Pedro Marques apontou ainda baterias para o antigo secretário de Estado das Infraestruturas, Transportes e Comunicações, Miguel Pinto Luz (PSD) que, também a 12 de novembro de 2015, assinou um despacho, juntamente com a então secretária de Estado do Tesouro, Isabel Castelo Branco, dando autorização à Parpública para avançar com a carta.

“Perante um documento de tamanha importância, devo dizer que foi com imensa estranheza que vi o Secretário de Estado das Infraestruturas, Transportes e Comunicações que conclui a privatização, o agora vice-presidente do PSD, Engº Miguel Pinto Luz, afirmar reiteradamente aqui, nesta Comissão Parlamentar, que não assinou qualquer carta conforto e que até desconhece do que trata“, declarou Pedro Marques. De facto, questionado a 3 de maio na Comissão de Economia, Miguel Pinto Luz declarou: “Carta conforto? Desconheço, acho que não existiu”
Entretanto, o agora vice-presidente do PSD e vereador na Câmara de Cascais reagiu, esta terça-feira durante a noite, no Twitter à intervenção de Pedro Marques.
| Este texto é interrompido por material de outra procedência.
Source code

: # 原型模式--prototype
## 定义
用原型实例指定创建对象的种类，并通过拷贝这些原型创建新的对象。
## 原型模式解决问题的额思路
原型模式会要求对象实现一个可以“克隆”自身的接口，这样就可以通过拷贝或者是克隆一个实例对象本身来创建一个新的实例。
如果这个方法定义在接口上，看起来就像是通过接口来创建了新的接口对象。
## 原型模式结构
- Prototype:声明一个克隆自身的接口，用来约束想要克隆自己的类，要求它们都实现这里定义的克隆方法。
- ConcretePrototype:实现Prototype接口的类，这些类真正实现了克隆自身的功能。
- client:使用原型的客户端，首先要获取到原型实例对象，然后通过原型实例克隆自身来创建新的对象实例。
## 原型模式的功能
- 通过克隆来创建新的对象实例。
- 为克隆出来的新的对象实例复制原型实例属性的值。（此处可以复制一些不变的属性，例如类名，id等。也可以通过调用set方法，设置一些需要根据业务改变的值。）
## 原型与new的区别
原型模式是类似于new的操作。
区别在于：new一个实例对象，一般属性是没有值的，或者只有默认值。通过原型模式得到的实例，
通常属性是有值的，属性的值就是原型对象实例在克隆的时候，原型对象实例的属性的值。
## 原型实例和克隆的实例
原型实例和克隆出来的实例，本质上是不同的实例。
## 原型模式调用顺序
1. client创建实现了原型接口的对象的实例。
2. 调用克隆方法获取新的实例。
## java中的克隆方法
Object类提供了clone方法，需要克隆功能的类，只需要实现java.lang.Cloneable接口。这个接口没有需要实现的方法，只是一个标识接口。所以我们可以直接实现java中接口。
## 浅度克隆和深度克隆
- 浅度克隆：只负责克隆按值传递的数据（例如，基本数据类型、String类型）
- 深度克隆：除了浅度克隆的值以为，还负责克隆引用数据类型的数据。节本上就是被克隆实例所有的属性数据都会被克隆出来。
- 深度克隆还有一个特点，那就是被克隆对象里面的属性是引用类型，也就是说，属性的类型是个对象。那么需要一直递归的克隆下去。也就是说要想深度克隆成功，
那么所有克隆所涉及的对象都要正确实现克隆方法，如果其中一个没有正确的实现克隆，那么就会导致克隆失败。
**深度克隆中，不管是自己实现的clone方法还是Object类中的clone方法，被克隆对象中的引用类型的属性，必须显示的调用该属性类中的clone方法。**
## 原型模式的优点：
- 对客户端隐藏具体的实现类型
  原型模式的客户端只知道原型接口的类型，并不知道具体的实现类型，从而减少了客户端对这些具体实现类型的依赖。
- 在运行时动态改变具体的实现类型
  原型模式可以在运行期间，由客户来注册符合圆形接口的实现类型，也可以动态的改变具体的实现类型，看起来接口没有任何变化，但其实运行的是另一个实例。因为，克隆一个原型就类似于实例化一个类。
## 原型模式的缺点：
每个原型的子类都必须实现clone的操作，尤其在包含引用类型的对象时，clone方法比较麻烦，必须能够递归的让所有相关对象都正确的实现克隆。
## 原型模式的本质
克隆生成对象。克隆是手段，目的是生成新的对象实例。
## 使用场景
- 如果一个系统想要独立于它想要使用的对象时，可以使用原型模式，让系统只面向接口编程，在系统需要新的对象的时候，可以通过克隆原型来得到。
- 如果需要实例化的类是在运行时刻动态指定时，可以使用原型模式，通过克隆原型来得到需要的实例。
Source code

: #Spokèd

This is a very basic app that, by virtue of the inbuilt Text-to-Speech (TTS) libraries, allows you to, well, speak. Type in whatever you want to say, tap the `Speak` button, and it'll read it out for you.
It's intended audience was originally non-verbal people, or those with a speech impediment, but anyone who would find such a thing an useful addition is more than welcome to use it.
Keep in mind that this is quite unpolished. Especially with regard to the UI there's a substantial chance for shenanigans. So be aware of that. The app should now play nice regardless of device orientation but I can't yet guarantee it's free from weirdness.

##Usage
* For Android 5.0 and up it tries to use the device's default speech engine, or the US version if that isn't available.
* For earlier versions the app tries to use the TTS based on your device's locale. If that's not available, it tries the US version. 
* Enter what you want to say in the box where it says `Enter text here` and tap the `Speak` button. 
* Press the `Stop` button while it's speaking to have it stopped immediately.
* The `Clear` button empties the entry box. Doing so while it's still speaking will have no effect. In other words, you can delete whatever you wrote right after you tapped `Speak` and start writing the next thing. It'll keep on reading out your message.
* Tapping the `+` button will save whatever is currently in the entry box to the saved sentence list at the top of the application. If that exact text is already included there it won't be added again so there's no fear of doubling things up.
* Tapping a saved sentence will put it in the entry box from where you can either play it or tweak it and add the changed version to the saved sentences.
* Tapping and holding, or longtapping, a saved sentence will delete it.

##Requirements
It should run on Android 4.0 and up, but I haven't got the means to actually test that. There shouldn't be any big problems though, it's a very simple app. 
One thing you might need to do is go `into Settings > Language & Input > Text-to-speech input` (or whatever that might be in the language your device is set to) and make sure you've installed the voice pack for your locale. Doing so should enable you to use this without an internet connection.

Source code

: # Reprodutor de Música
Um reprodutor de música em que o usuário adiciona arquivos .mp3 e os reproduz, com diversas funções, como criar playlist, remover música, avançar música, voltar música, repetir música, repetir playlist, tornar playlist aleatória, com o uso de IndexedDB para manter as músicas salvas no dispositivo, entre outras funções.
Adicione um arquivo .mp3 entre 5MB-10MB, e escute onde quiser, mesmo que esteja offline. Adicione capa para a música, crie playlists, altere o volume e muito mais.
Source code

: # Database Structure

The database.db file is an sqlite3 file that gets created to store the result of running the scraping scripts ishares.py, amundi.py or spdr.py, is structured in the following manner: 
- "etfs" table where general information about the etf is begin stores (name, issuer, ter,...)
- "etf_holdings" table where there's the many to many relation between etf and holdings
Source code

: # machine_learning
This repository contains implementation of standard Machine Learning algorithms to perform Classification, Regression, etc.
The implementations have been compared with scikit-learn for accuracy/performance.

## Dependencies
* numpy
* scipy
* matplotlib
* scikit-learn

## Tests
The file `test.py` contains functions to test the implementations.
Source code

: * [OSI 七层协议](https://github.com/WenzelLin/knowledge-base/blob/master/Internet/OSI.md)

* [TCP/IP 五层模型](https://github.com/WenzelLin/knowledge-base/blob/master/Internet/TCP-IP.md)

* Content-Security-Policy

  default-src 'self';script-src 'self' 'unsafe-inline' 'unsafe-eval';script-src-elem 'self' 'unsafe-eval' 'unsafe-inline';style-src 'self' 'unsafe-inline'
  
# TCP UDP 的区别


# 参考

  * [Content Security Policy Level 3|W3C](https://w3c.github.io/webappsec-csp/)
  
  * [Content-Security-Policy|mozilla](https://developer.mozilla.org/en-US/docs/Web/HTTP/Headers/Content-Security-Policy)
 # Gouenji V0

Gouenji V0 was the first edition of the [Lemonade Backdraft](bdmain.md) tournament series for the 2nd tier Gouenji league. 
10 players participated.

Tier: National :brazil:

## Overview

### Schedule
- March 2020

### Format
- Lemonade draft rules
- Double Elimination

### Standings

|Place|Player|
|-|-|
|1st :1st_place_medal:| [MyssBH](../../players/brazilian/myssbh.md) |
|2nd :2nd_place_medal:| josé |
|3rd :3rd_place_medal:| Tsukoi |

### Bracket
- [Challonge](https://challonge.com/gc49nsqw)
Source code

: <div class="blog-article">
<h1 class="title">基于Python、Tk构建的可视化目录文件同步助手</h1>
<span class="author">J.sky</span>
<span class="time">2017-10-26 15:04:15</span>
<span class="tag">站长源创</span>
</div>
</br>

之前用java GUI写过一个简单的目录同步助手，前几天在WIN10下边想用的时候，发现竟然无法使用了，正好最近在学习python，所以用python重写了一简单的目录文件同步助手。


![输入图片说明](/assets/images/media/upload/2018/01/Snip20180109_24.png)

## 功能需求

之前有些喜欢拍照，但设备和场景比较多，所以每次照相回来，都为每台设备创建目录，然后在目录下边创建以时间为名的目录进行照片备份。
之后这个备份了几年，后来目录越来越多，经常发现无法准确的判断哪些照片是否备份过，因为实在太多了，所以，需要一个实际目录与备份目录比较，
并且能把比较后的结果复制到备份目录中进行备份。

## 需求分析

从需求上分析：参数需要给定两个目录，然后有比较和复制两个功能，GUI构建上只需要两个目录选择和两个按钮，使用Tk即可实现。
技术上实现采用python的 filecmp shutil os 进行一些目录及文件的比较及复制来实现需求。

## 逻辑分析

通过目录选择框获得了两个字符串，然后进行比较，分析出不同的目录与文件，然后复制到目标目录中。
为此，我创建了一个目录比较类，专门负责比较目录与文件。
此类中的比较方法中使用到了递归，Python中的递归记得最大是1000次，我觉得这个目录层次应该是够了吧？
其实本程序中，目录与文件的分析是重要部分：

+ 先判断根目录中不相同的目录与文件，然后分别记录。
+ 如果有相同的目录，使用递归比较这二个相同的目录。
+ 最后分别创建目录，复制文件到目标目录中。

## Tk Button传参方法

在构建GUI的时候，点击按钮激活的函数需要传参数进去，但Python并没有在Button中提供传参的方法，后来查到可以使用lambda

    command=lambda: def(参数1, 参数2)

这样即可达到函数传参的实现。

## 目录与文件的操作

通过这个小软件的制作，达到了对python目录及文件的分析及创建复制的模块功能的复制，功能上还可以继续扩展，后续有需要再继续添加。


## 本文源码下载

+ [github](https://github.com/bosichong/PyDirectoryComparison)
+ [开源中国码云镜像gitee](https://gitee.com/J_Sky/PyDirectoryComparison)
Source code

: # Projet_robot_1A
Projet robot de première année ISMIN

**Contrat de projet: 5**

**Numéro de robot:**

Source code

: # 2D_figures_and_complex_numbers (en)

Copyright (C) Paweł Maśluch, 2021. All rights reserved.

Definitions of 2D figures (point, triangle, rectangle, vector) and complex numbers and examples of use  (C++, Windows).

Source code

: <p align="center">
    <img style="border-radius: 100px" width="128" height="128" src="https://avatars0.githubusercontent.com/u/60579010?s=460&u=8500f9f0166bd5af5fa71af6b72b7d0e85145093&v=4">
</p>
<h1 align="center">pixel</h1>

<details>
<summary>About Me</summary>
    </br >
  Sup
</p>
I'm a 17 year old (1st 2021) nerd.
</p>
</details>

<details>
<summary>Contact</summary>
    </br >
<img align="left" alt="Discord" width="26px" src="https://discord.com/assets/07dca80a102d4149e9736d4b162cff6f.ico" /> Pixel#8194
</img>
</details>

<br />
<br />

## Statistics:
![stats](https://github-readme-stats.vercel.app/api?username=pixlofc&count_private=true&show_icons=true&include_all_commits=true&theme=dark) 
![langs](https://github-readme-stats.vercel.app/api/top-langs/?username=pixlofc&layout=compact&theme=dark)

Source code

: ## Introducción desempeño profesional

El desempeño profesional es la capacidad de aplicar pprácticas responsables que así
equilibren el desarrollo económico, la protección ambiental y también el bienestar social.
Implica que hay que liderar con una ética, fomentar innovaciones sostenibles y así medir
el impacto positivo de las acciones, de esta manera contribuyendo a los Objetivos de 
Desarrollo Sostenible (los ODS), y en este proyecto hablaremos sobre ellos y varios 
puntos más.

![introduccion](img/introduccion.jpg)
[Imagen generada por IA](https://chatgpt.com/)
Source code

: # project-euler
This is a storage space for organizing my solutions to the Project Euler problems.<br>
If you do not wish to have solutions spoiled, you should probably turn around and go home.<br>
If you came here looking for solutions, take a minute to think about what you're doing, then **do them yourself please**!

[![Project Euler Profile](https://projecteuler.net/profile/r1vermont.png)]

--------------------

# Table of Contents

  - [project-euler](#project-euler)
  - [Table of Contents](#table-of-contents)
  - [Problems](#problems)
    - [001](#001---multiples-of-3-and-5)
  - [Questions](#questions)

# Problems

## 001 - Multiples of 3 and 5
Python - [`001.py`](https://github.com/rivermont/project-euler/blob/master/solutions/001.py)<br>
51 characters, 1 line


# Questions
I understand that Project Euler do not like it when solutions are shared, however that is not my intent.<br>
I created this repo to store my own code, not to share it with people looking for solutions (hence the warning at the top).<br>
Refira-se que, em 2018, numa auditoria ao processo de reprivatização da TAP (2015) e posterior recompra pelo Estado à Atlantic Gateway (2017), o Tribunal de Contas tinha sinalizado as cartas conformo como um “risco subjacente”. “ A dívida financeira não garantida contraída pela TAP SGPS, antes da reprivatização, foi classificada como dívida de risco do Estado, tendo sido remetida a cada um dos oito bancos uma «Declaração» aprovada em AG da Parpública, reforçando as obrigações decorrentes das “Cartas Conforto” por ela subscritas em 12/11/2015, o que, no limite, torna a Parpública única responsável por aquela dívida perante as instituições financeiras”.
Entretanto, durante a tarde desta terça-feira, Miguel Pinto Luz emitiu um comunicado, referindo que o tal direito potestativo que consta da carta foi um “mecanismo de controlo” que o governo PSD/CDS crio ” para permitir que o Estado retomasse a propriedade da TAP. Um mecanismo que teria prevenido a necessidade de indemnizar David Neeleman em 55 milhões de euros. Como veio a acontecer”.
“Pedro Marques, o ministro responsável, conseguiu dizer que os “riscos” do direito potestativo (ou, nas suas palavras, “carta conforto”) motivaram a reversão da venda da TAP. Para que fique claro: a decisão de reverter a privatização da TAP nasceu de um soundbite de campanha de António Costa para efeitos eleitorais e políticos. A decisão já estava tomada. Independentemente da qualidade dos acordos e dos contratos que Pedro Marques, claramente não leu”, acrescentou o, hoje, vice-presidente do PSD, secretário de Estado das Infraestruturas durante 27 dias do governo de Pedro Passos Coelho, que caiu a 10 de novembro de 2015, após o chumbo do respetivo programa.
Miguel Pinto Luz refere ainda que Pedro Marques não conseguiu ainda explicar o pagamento de 55 milhões a David Neeleman para sair da companhia.